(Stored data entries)
⁂
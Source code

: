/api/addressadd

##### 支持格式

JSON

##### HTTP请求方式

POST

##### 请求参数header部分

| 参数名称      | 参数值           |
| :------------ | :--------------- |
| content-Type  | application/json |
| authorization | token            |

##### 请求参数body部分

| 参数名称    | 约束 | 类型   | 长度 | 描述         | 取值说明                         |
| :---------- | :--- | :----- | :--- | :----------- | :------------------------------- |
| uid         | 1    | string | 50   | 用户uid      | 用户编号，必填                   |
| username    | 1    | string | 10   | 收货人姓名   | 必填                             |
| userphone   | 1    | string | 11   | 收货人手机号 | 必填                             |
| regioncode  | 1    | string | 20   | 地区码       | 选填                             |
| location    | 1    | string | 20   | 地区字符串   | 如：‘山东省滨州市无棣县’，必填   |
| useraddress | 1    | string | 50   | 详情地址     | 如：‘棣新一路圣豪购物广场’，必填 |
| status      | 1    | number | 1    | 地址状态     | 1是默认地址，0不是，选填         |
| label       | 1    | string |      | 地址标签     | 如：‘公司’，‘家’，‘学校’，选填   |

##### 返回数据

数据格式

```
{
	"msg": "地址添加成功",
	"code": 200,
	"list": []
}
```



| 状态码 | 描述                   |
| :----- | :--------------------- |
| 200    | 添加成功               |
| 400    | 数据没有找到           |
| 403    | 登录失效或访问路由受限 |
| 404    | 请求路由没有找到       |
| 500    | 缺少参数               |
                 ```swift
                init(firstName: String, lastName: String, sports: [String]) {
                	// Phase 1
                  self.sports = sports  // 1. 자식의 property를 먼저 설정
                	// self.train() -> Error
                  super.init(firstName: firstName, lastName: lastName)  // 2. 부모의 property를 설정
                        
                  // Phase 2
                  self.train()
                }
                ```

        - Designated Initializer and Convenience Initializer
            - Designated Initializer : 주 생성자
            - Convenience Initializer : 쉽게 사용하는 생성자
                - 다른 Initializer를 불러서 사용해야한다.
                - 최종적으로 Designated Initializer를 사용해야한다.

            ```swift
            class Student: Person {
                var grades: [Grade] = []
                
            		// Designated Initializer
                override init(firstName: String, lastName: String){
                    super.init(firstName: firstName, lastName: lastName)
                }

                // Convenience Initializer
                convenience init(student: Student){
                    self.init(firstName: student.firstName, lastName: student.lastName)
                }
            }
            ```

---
⁂
▶ **What is being asked**:
The response should consist of the entries, retyped exactly and in full.

▶ **Output for this task**:
Source code

:/api/addressadd

##### 支持格式

JSON

##### HTTP请求方式

POST

##### 请求参数header部分

| 参数名称      | 参数值           |
| :------------ | :--------------- |
| content-Type  | application/json |
| authorization | token            |

##### 请求参数body部分

| 参数名称    | 约束 | 类型   | 长度 | 描述         | 取值说明                         |
| :---------- | :--- | :----- | :--- | :----------- | :------------------------------- |
| uid         | 1    | string | 50   | 用户uid      | 用户编号，必填                   |
| username    | 1    | string | 10   | 收货人姓名   | 必填                             |
| userphone   | 1    | string | 11   | 收货人手机号 | 必填                             |
| regioncode  | 1    | string | 20   | 地区码       | 选填                             |
| location    | 1    | string | 20   | 地区字符串   | 如：‘山东省滨州市无棣县’，必填   |
| useraddress | 1    | string | 50   | 详情地址     | 如：‘棣新一路圣豪购物广场’，必填 |
| status      | 1    | number | 1    | 地址状态     | 1是默认地址，0不是，选填         |
| label       | 1    | string |      | 地址标签     | 如：‘公司’，‘家’，‘学校’，选填   |

##### 返回数据

数据格式

```
{
	"msg": "地址添加成功",
	"code": 200,
	"list": []
}
```



| 状态码 | 描述                   |
| :----- | :--------------------- |
| 200    | 添加成功               |
| 400    | 数据没有找到           |
| 403    | 登录失效或访问路由受限 |
| 404    | 请求路由没有找到       |
| 500    | 缺少参数               |
                 ```swift
                init(firstName: String, lastName: String, sports: [String]) {
                	// Phase 1
                  self.sports = sports  // 1. 자식의 property를 먼저 설정
                	// self.train() -> Error
                  super.init(firstName: firstName, lastName: lastName)  // 2. 부모의 property를 설정
                        
                  // Phase 2
                  self.train()
                }
                ```

        - Designated Initializer and Convenience Initializer
            - Designated Initializer : 주 생성자
            - Convenience Initializer : 쉽게 사용하는 생성자
                - 다른 Initializer를 불러서 사용해야한다.
                - 최종적으로 Designated Initializer를 사용해야한다.

            ```swift
            class Student: Person {
                var grades: [Grade] = []
                
            		// Designated Initializer
                override init(firstName: String, lastName: String){
                    super.init(firstName: firstName, lastName: lastName)
                }

                // Convenience Initializer
                convenience init(student: Student){
                    self.init(firstName: student.firstName, lastName: student.lastName)
                }
            }
            ```

---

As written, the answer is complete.